For the lawyers, getting the foundation right would help the war against corruption as the agencies now, particularly the EFCC, have only allegedly been fighting proxy wars for successive Presidents.
Dennis argued that the National Assembly must ratify the UN Convention against Corruption in accordance with Section 12 of the 1999 Constitution. He further said the lawsuit would have far-reaching implications for Nigeria’s federal system, anti-corruption efforts, and democratic governance, while advising the Federal Government to look critically at the reason the EFCC appeared to be consistently embroiled in controversy.
This is a significant legal challenge for Nigeria’s federal structure. The Constitution empowers states as key stakeholders in lawmaking, especially regarding governance. However, the Federal Government’s unilateral creation of agencies like the EFCC undermines federalism and state autonomy. “The states involved aren’t seeking to dismantle these agencies but advocate for a balanced system respecting all levels of government. International conventions complicate national sovereignty, and Nigeria must uphold treaties while honouring constitutional obligations.
“Moreover, the effectiveness of the anti-graft agencies, particularly the EFCC, in addressing corruption has been called to question. Numerous allegations of mismanagement, selective enforcement, and abuse of power have plagued these institutions. “The EFCC, in particular, has faced criticism for operating beyond its mandate, often pursuing politically motivated cases that raise concerns about its impartiality. This lack of accountability is compounded by the absence of a robust framework to ensure transparency in its operations.
“A disbandment of these agencies could pave the way for a more accountable and effective mechanism for combating corruption—one that operates within the bounds of the law and commands public trust. “These agencies have been known to target political adversaries while corruption cases involving those perceived to be allies of the governments of the day are wilfully unaddressed or were handled less vigorously.
“The United Nations Convention against Corruption, ratified by Nigeria on December 14, 2004, must be implemented in accordance with Section 12 of the 1999 Constitution (as amended). “This section unequivocally states that no treaty can have the force of law in Nigeria until ratified by a majority of all the Houses of Assembly in the Federation. “The governors are building on the landmark case of Dr. Joseph Nwobike Vs Federal Republic of Nigeria, where the Supreme Court held that the EFCC Establishment Act was enacted without following Section 12 provisions.” Nigerians are optimistic that the apex Court would rise to the occasion as it did on many occasions in the past.
This hope is strengthened by the inaugural speech of the New head of the Judiciary, Hon. Justice Kudirat Motonmori Olatokunbo Kekere – Ekun, where she said, “Under my leadership, the Judiciary would adhere to the principles of honesty, transparency and integrity and that independence of the judiciary is always a topical issue…… at the Supreme Court. For instance, our judgments are free from external influence. While it is essential for the judiciary, as the third arm of government, to maintain good working relationships with the executive and legislative branches, this should not be misconstrued as subservience.

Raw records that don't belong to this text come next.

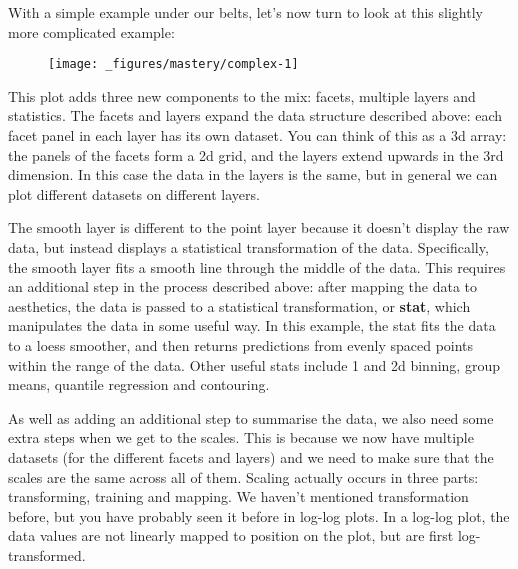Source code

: With a simple example under our belts, let's now turn to look at this
slightly more complicated example:

\begin{Shaded}
\begin{Highlighting}[]
\StringTok{ }
\StringTok{  }\NormalTok{() +}
\StringTok{  }\NormalTok{() +}\StringTok{ }
\StringTok{  }
\end{Highlighting}
\end{Shaded}

\begin{figure}[H]
  \centering
  \texttt{[image: \_figures/mastery/complex-1]}
\end{figure}

This plot adds three new components to the mix: facets, multiple layers
and statistics. The facets and layers expand the data structure
described above: each facet panel in each layer has its own dataset. You
can think of this as a 3d array: the panels of the facets form a 2d
grid, and the layers extend upwards in the 3rd dimension. In this case
the data in the layers is the same, but in general we can plot different
datasets on different layers.

The smooth layer is different to the point layer because it doesn't
display the raw data, but instead displays a statistical transformation
of the data. Specifically, the smooth layer fits a smooth line through
the middle of the data. This requires an additional step in the process
described above: after mapping the data to aesthetics, the data is
passed to a statistical transformation, or \textbf{stat}, which
manipulates the data in some useful way. In this example, the stat fits
the data to a loess smoother, and then returns predictions from evenly
spaced points within the range of the data. Other useful stats include 1
and 2d binning, group means, quantile regression and contouring.

As well as adding an additional step to summarise the data, we also need
some extra steps when we get to the scales. This is because we now have
multiple datasets (for the different facets and layers) and we need to
make sure that the scales are the same across all of them. Scaling
actually occurs in three parts: transforming, training and mapping. We
haven't mentioned transformation before, but you have probably seen it
before in log-log plots. In a log-log plot, the data values are not
linearly mapped to position on the plot, but are first log-transformed.

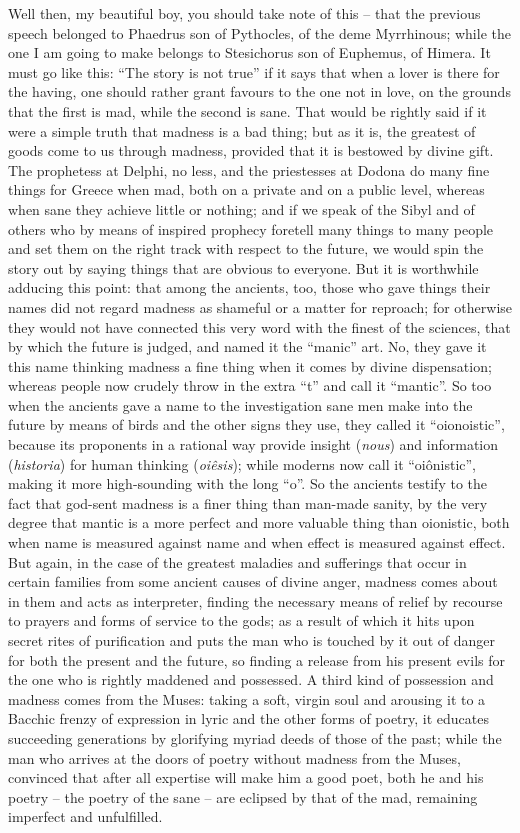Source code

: Well then, my beautiful boy, you should take note of this --
that the previous speech belonged to Phaedrus son of 
Pythocles, of the deme Myrrhinous; while the one I am going to make
belongs to Stesichorus son of Euphemus, of
Himera. It must go like
this: “The story is not true” if it says that when a lover is there for
the having, one should rather grant favours to the one not in love, on
the grounds that the first is mad,  while the second is sane.
That would be rightly said if it were a simple truth that madness is a
bad thing; but as it is, the greatest of goods come to us through
madness, provided that it is bestowed by divine gift. The prophetess at
Delphi, no less, and the priestesses at Dodona do many fine things for
Greece  when mad, both on a private and on a public level,
whereas when sane they achieve little or nothing; and if we speak of the
Sibyl and of others who by means of inspired prophecy foretell 
many things to many people and set them on the right track with respect
to the future, we would spin the story out by saying things that are
obvious to everyone. But it is worthwhile adducing this point: that
among the ancients, too, those who gave things their names did not
regard madness as shameful  or a matter for reproach; for
otherwise they would not have connected this very word with the finest
of the sciences, that by which the future is judged, and named it the
“manic” art. No, they gave it this name thinking madness a fine thing
when it comes by divine dispensation; whereas people now crudely
 throw in the extra “t” and call it
“mantic”. So too when the
ancients gave a name to the investigation sane men make into the future
by means of birds and the other signs they use, they called it
“oionoistic”, because its proponents in a rational way provide insight
({\em nous}) and information ({\em historia}) for human 
thinking ({\em oiêsis}); while moderns now call it “oiônistic”, making
it more high-sounding with the long “o”. So the ancients testify to the
fact that god-sent madness is a finer thing than man-made sanity, by the
very degree that mantic is a more perfect and more valuable thing than
oionistic, both when name is  measured against name and when
effect is measured against effect. But again, in the case of the
greatest maladies and sufferings that occur in certain families from
some ancient causes of divine anger, madness comes about in them and
acts as  interpreter, finding the necessary means of relief by
recourse to prayers and forms of service to the gods; as a result of
which it hits upon secret rites of purification and puts the man who is
touched by it out of
danger for both the present and the future, so finding a release from
his present evils for the one  who is rightly maddened and
possessed. A third kind of possession and madness comes from the
Muses: taking a soft,
virgin soul and arousing it to a Bacchic frenzy of expression in lyric
and the other forms of poetry, it educates succeeding 
generations by glorifying myriad deeds of those of the past; while the
man who arrives at the doors of poetry without madness from the Muses,
convinced that after all expertise will make him a good poet, both he
and his poetry -- the poetry of the sane -- are eclipsed by that of the
mad, remaining imperfect and unfulfilled.

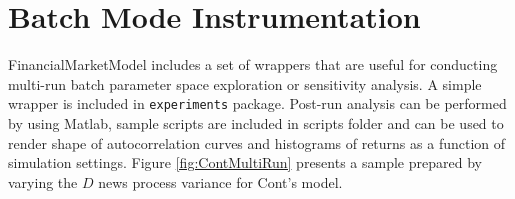 \documentclass[runningheads]{llncs}
\begin{document}
\section{Batch Mode Instrumentation}

FinancialMarketModel includes a set of wrappers that are useful for conducting multi-run batch parameter space exploration or sensitivity analysis. A simple wrapper is included in \texttt{experiments} package. Post-run analysis can be performed by using Matlab, sample scripts are included in scripts folder and can be used to render shape of autocorrelation curves and histograms of returns as a function of simulation settings. Figure \ref{fig:ContMultiRun} presents a sample prepared by varying the $D$ news process variance for Cont's model.    


\begin{figure}[htbp]
  \begin{center}
   \mbox{
       \quad
}
\end{center}
\end{figure}
\end{document}
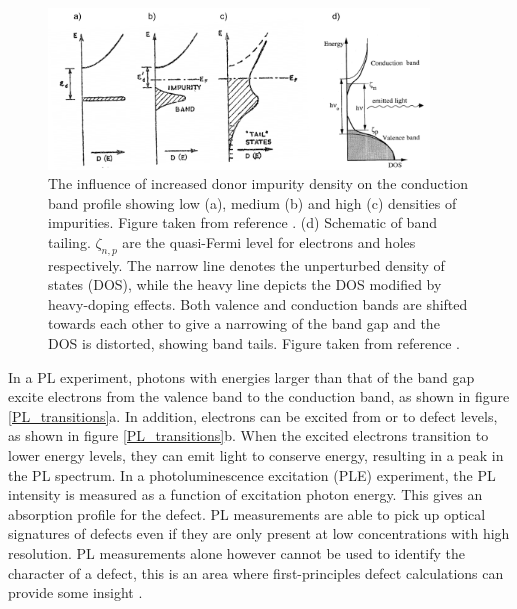 \documentclass[11pt, twoside]{report}
\begin{document}
\begin{figure}[h!]
  \centering
    \includegraphics[width=0.9\textwidth]{figures/bs2+pankove.png}
    \caption{The influence of increased donor impurity density on the conduction band profile showing low (a), medium (b) and high (c) densities of impurities. Figure taken from reference . (d) Schematic of band tailing. $\zeta_{n,p}$ are the quasi-Fermi level for electrons and holes respectively. The narrow line denotes the unperturbed density of states (DOS), while the heavy line depicts the DOS modified by heavy-doping effects. Both valence and conduction bands are shifted towards each other to give a narrowing of the band gap and the DOS is distorted, showing band tails. Figure taken from reference .}
  \label{bs2}
\end{figure}


In a PL experiment, photons with energies larger than that of the band gap excite electrons from the valence band to the conduction band, as shown in figure \ref{PL_transitions}a. In addition, electrons can be excited from or to defect levels, as shown in figure \ref{PL_transitions}b. When the excited electrons transition to lower energy levels, they can emit light to conserve energy, resulting in a peak in the PL spectrum. In a photoluminescence excitation (PLE) experiment, the PL intensity is measured as a function of excitation photon energy. This gives an absorption profile for the defect. PL measurements are able to pick up optical signatures of defects even if they are only present at low concentrations with high resolution. PL measurements alone however cannot be used to identify the character of a defect, this is an area where first-principles defect calculations can provide some insight \cite{defects_tutorial}. 
\end{document}

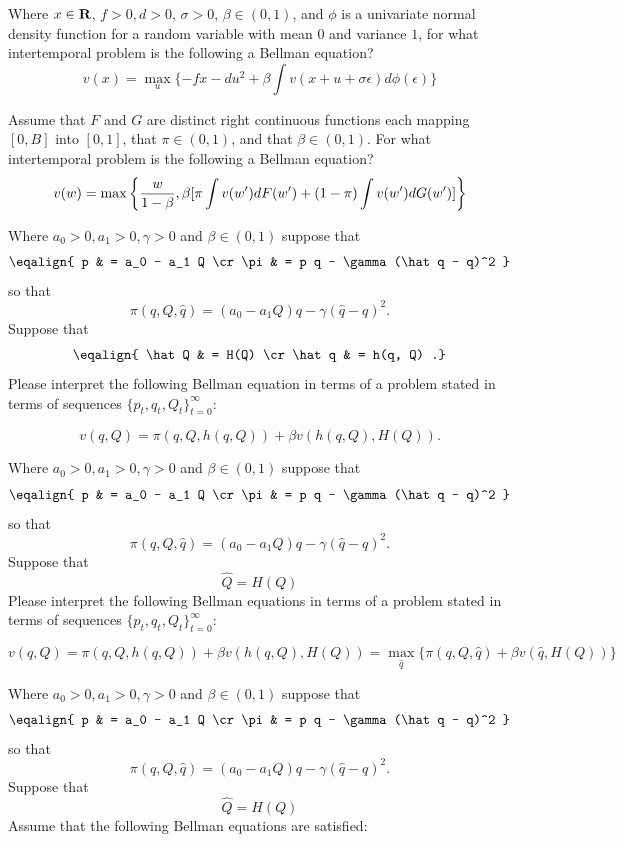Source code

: \medskip
{} Where $x \in {\bf R}$, $f >0, d >0 $, $\sigma >0$,    $\beta \in (0,1)$, and $\phi$ is a univariate normal density function for a random
variable with mean $0$ and variance $1$, for what intertemporal problem is the following  a Bellman equation?
$$ v(x) = \max_{u} \{ - f x - d u^2 + \beta \int v(x +u + \sigma \epsilon) d \phi(\epsilon) \} $$



\medskip



  Assume that  $F$ and $G$ are distinct  right continuous functions each mapping $[0, B]$ into $[0,1]$, that $\pi \in (0,1)$, and  that $\beta \in (0,1)$. For what intertemporal problem is the following a Bellman equation?
$$ v(w) = \max\left\{ {w\over{1-\beta}},  \beta [  \pi \int v(w') d F(w') + (1-\pi) \int v(w') d G(w') ]  \right\} $$


\medskip

 Where $a_0 >0, a_1> 0, \gamma > 0$ and $\beta \in (0,1)$ suppose that
$$\eqalign{ p & = a_0 - a_1 Q \cr
           \pi &  = p q - \gamma(\hat q - q)^2 } $$
so that
$$ \pi(q, Q, \hat q) = (a_0 - a_1 Q)  q - \gamma (\hat q - q)^2 .$$
Suppose that
$$ \eqalign{ \hat Q & = H(Q) \cr
            \hat q & = h(q, Q) .} $$
Please interpret the following Bellman equation in terms of a problem stated in terms of sequences  $\{p_t, q_t, Q_t\}_{t=0}^\infty$:

$$ v(q, Q) = \pi(q,Q, h(q,Q)) + \beta v\left(h(q,Q), H(Q)\right) .$$

\medskip


 Where $a_0 >0, a_1> 0, \gamma > 0$ and $\beta \in (0,1)$ suppose that
$$\eqalign{ p & = a_0 - a_1 Q \cr
           \pi &  = p q - \gamma(\hat q - q)^2 } $$
so that
$$ \pi(q, Q, \hat q) = (a_0 - a_1 Q) q - \gamma (\hat q - q)^2 .$$
Suppose that
$$ \hat Q  = H(Q)  $$
Please interpret the following Bellman equations in terms of a problem stated in terms of sequences  $\{p_t, q_t, Q_t\}_{t=0}^\infty$:

$$v(q, Q)  = \pi(q,Q, h(q, Q) ) + \beta v\left(h(q,Q) ,
H(Q)\right)  = \max_{\hat q} \{\pi(q, Q, \hat q) + \beta v(\hat q, H(Q) )   \} 
$$

\medskip

 Where $a_0 >0, a_1> 0, \gamma > 0$ and $\beta \in (0,1)$ suppose that
$$\eqalign{ p & = a_0 - a_1 Q \cr
           \pi &  = p q - \gamma(\hat q - q)^2 } $$
so that
$$ \pi(q, Q, \hat q) = (a_0 - a_1 Q) q- \gamma (\hat q - q)^2 .$$
Suppose that
$$ \hat Q  = H(Q)  $$
Assume that the following Bellman equations are satisfied: %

“This is a new dawn and a new era in the Nigerian Judiciary. I wish to assure my fellow Nigerian citizens that we are committed to working more diligently to improve public perception of the Nigerian Judiciary. Over the years, various factors have contributed to the negative image of the Judiciary. However, we are determined to change this narrative and make the Judiciary a source of pride for all Nigerians. When the legal compass of a Nation falters, everything suffers, including public and international perception ……’’’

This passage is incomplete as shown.